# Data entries

-- Opening Marker --

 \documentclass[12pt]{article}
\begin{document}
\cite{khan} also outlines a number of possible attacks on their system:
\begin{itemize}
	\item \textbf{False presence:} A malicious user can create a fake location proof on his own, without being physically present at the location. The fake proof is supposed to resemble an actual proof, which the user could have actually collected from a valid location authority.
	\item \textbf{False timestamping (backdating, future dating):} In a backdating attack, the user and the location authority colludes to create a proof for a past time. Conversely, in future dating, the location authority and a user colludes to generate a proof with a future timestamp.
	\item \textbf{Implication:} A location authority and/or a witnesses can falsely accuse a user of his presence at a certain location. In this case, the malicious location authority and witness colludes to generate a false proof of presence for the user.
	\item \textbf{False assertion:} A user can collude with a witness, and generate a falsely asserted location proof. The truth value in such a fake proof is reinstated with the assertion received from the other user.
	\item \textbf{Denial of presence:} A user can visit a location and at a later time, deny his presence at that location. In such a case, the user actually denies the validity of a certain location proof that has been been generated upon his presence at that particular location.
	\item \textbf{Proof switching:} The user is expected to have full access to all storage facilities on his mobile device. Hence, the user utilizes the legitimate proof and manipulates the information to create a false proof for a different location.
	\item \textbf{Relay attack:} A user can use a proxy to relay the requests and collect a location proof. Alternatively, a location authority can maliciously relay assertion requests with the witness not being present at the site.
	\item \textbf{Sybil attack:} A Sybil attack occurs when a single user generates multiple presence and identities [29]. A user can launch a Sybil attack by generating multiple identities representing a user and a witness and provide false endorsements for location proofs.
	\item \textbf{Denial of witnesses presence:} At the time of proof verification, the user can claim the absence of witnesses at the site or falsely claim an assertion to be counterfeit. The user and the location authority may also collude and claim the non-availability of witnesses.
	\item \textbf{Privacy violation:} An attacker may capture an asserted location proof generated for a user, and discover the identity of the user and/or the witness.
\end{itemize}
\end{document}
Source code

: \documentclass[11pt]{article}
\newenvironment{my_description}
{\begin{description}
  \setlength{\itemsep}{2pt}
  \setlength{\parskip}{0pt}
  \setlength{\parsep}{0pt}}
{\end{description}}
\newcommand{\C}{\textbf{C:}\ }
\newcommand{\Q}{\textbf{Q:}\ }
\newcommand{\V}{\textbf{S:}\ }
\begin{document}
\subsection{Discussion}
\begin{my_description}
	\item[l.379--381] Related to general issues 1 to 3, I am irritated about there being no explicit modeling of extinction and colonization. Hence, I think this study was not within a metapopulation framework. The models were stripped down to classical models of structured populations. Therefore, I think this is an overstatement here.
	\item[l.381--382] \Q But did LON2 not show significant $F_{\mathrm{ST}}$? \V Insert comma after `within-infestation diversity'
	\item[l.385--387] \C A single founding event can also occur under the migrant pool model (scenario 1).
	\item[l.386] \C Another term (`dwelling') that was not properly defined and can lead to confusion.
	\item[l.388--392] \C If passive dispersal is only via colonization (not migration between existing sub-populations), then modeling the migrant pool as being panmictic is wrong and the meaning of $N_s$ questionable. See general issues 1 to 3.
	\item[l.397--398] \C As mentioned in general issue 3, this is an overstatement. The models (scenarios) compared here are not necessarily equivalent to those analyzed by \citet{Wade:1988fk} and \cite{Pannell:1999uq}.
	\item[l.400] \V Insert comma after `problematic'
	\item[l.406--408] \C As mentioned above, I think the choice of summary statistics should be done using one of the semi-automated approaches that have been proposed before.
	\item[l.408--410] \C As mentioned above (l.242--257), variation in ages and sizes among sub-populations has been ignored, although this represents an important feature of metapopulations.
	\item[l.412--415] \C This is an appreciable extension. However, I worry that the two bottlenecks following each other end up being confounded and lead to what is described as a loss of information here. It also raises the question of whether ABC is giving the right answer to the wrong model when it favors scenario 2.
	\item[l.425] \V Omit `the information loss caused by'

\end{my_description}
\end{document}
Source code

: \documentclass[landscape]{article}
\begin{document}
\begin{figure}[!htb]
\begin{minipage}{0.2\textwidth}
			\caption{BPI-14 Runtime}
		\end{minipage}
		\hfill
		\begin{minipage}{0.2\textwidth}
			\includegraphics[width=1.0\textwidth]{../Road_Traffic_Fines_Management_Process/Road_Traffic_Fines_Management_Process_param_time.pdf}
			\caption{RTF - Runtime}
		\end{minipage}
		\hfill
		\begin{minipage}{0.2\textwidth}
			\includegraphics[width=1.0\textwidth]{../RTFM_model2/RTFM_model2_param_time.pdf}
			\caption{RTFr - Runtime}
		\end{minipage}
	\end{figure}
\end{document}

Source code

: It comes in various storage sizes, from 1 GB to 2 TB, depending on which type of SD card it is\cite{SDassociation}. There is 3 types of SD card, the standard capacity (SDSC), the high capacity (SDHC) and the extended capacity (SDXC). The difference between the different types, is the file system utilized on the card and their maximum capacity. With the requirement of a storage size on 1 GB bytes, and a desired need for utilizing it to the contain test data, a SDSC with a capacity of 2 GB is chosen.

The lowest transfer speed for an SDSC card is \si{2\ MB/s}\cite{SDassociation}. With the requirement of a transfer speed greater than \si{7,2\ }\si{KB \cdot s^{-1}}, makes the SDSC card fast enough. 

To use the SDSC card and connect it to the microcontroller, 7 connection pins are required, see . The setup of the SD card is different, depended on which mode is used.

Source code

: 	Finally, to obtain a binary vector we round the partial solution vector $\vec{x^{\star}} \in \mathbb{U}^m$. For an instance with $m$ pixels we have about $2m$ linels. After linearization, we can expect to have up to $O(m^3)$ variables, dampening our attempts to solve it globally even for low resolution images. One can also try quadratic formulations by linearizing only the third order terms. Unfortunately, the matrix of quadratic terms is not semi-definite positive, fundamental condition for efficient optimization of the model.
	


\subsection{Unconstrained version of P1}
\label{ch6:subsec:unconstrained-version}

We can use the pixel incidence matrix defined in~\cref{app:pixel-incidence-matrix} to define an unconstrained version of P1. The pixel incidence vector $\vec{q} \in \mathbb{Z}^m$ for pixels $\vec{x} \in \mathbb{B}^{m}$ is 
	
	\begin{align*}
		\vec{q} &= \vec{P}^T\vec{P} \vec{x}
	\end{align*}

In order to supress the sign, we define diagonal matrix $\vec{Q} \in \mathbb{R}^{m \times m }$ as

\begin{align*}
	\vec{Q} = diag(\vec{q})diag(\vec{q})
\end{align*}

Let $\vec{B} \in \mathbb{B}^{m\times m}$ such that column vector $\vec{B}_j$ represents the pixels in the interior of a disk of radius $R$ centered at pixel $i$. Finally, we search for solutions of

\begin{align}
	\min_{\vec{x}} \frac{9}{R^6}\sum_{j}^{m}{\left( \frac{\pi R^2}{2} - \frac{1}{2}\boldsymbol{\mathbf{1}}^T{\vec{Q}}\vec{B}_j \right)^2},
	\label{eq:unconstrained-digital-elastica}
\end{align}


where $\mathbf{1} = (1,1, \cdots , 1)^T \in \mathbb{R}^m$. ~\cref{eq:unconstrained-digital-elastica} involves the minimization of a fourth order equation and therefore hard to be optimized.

-- Closing Marker --

# Exercise objective
Each entry above is to be returned exactly as given.

# Response to the task
 \documentclass[12pt]{article}
\begin{document}
\cite{khan} also outlines a number of possible attacks on their system:
\begin{itemize}
	\item \textbf{False presence:} A malicious user can create a fake location proof on his own, without being physically present at the location. The fake proof is supposed to resemble an actual proof, which the user could have actually collected from a valid location authority.
	\item \textbf{False timestamping (backdating, future dating):} In a backdating attack, the user and the location authority colludes to create a proof for a past time. Conversely, in future dating, the location authority and a user colludes to generate a proof with a future timestamp.
	\item \textbf{Implication:} A location authority and/or a witnesses can falsely accuse a user of his presence at a certain location. In this case, the malicious location authority and witness colludes to generate a false proof of presence for the user.
	\item \textbf{False assertion:} A user can collude with a witness, and generate a falsely asserted location proof. The truth value in such a fake proof is reinstated with the assertion received from the other user.
	\item \textbf{Denial of presence:} A user can visit a location and at a later time, deny his presence at that location. In such a case, the user actually denies the validity of a certain location proof that has been been generated upon his presence at that particular location.
	\item \textbf{Proof switching:} The user is expected to have full access to all storage facilities on his mobile device. Hence, the user utilizes the legitimate proof and manipulates the information to create a false proof for a different location.
	\item \textbf{Relay attack:} A user can use a proxy to relay the requests and collect a location proof. Alternatively, a location authority can maliciously relay assertion requests with the witness not being present at the site.
	\item \textbf{Sybil attack:} A Sybil attack occurs when a single user generates multiple presence and identities [29]. A user can launch a Sybil attack by generating multiple identities representing a user and a witness and provide false endorsements for location proofs.
	\item \textbf{Denial of witnesses presence:} At the time of proof verification, the user can claim the absence of witnesses at the site or falsely claim an assertion to be counterfeit. The user and the location authority may also collude and claim the non-availability of witnesses.
	\item \textbf{Privacy violation:} An attacker may capture an asserted location proof generated for a user, and discover the identity of the user and/or the witness.
\end{itemize}
\end{document}
Source code

: \documentclass[11pt]{article}
\newenvironment{my_description}
{\begin{description}
  \setlength{\itemsep}{2pt}
  \setlength{\parskip}{0pt}
  \setlength{\parsep}{0pt}}
{\end{description}}
\newcommand{\C}{\textbf{C:}\ }
\newcommand{\Q}{\textbf{Q:}\ }
\newcommand{\V}{\textbf{S:}\ }
\begin{document}
\subsection{Discussion}
\begin{my_description}
	\item[l.379--381] Related to general issues 1 to 3, I am irritated about there being no explicit modeling of extinction and colonization. Hence, I think this study was not within a metapopulation framework. The models were stripped down to classical models of structured populations. Therefore, I think this is an overstatement here.
	\item[l.381--382] \Q But did LON2 not show significant $F_{\mathrm{ST}}$? \V Insert comma after `within-infestation diversity'
	\item[l.385--387] \C A single founding event can also occur under the migrant pool model (scenario 1).
	\item[l.386] \C Another term (`dwelling') that was not properly defined and can lead to confusion.
	\item[l.388--392] \C If passive dispersal is only via colonization (not migration between existing sub-populations), then modeling the migrant pool as being panmictic is wrong and the meaning of $N_s$ questionable. See general issues 1 to 3.
	\item[l.397--398] \C As mentioned in general issue 3, this is an overstatement. The models (scenarios) compared here are not necessarily equivalent to those analyzed by \citet{Wade:1988fk} and \cite{Pannell:1999uq}.
	\item[l.400] \V Insert comma after `problematic'
	\item[l.406--408] \C As mentioned above, I think the choice of summary statistics should be done using one of the semi-automated approaches that have been proposed before.
	\item[l.408--410] \C As mentioned above (l.242--257), variation in ages and sizes among sub-populations has been ignored, although this represents an important feature of metapopulations.
	\item[l.412--415] \C This is an appreciable extension. However, I worry that the two bottlenecks following each other end up being confounded and lead to what is described as a loss of information here. It also raises the question of whether ABC is giving the right answer to the wrong model when it favors scenario 2.
	\item[l.425] \V Omit `the information loss caused by'

\end{my_description}
\end{document}
Source code

: \documentclass[landscape]{article}
\begin{document}
\begin{figure}[!htb]
\begin{minipage}{0.2\textwidth}
			\caption{BPI-14 Runtime}
		\end{minipage}
		\hfill
		\begin{minipage}{0.2\textwidth}
			\includegraphics[width=1.0\textwidth]{../Road_Traffic_Fines_Management_Process/Road_Traffic_Fines_Management_Process_param_time.pdf}
			\caption{RTF - Runtime}
		\end{minipage}
		\hfill
		\begin{minipage}{0.2\textwidth}
			\includegraphics[width=1.0\textwidth]{../RTFM_model2/RTFM_model2_param_time.pdf}
			\caption{RTFr - Runtime}
		\end{minipage}
	\end{figure}
\end{document}

Source code

: It comes in various storage sizes, from 1 GB to 2 TB, depending on which type of SD card it is\cite{SDassociation}. There is 3 types of SD card, the standard capacity (SDSC), the high capacity (SDHC) and the extended capacity (SDXC). The difference between the different types, is the file system utilized on the card and their maximum capacity. With the requirement of a storage size on 1 GB bytes, and a desired need for utilizing it to the contain test data, a SDSC with a capacity of 2 GB is chosen.

The lowest transfer speed for an SDSC card is \si{2\ MB/s}\cite{SDassociation}. With the requirement of a transfer speed greater than \si{7,2\ }\si{KB \cdot s^{-1}}, makes the SDSC card fast enough. 

To use the SDSC card and connect it to the microcontroller, 7 connection pins are required, see . The setup of the SD card is different, depended on which mode is used.

Source code

: 	Finally, to obtain a binary vector we round the partial solution vector $\vec{x^{\star}} \in \mathbb{U}^m$. For an instance with $m$ pixels we have about $2m$ linels. After linearization, we can expect to have up to $O(m^3)$ variables, dampening our attempts to solve it globally even for low resolution images. One can also try quadratic formulations by linearizing only the third order terms. Unfortunately, the matrix of quadratic terms is not semi-definite positive, fundamental condition for efficient optimization of the model.
	


\subsection{Unconstrained version of P1}
\label{ch6:subsec:unconstrained-version}

We can use the pixel incidence matrix defined in~\cref{app:pixel-incidence-matrix} to define an unconstrained version of P1. The pixel incidence vector $\vec{q} \in \mathbb{Z}^m$ for pixels $\vec{x} \in \mathbb{B}^{m}$ is 
	
	\begin{align*}
		\vec{q} &= \vec{P}^T\vec{P} \vec{x}
	\end{align*}

In order to supress the sign, we define diagonal matrix $\vec{Q} \in \mathbb{R}^{m \times m }$ as

\begin{align*}
	\vec{Q} = diag(\vec{q})diag(\vec{q})
\end{align*}

Let $\vec{B} \in \mathbb{B}^{m\times m}$ such that column vector $\vec{B}_j$ represents the pixels in the interior of a disk of radius $R$ centered at pixel $i$. Finally, we search for solutions of

\begin{align}
	\min_{\vec{x}} \frac{9}{R^6}\sum_{j}^{m}{\left( \frac{\pi R^2}{2} - \frac{1}{2}\boldsymbol{\mathbf{1}}^T{\vec{Q}}\vec{B}_j \right)^2},
	\label{eq:unconstrained-digital-elastica}
\end{align}


where $\mathbf{1} = (1,1, \cdots , 1)^T \in \mathbb{R}^m$. ~\cref{eq:unconstrained-digital-elastica} involves the minimization of a fourth order equation and therefore hard to be optimized.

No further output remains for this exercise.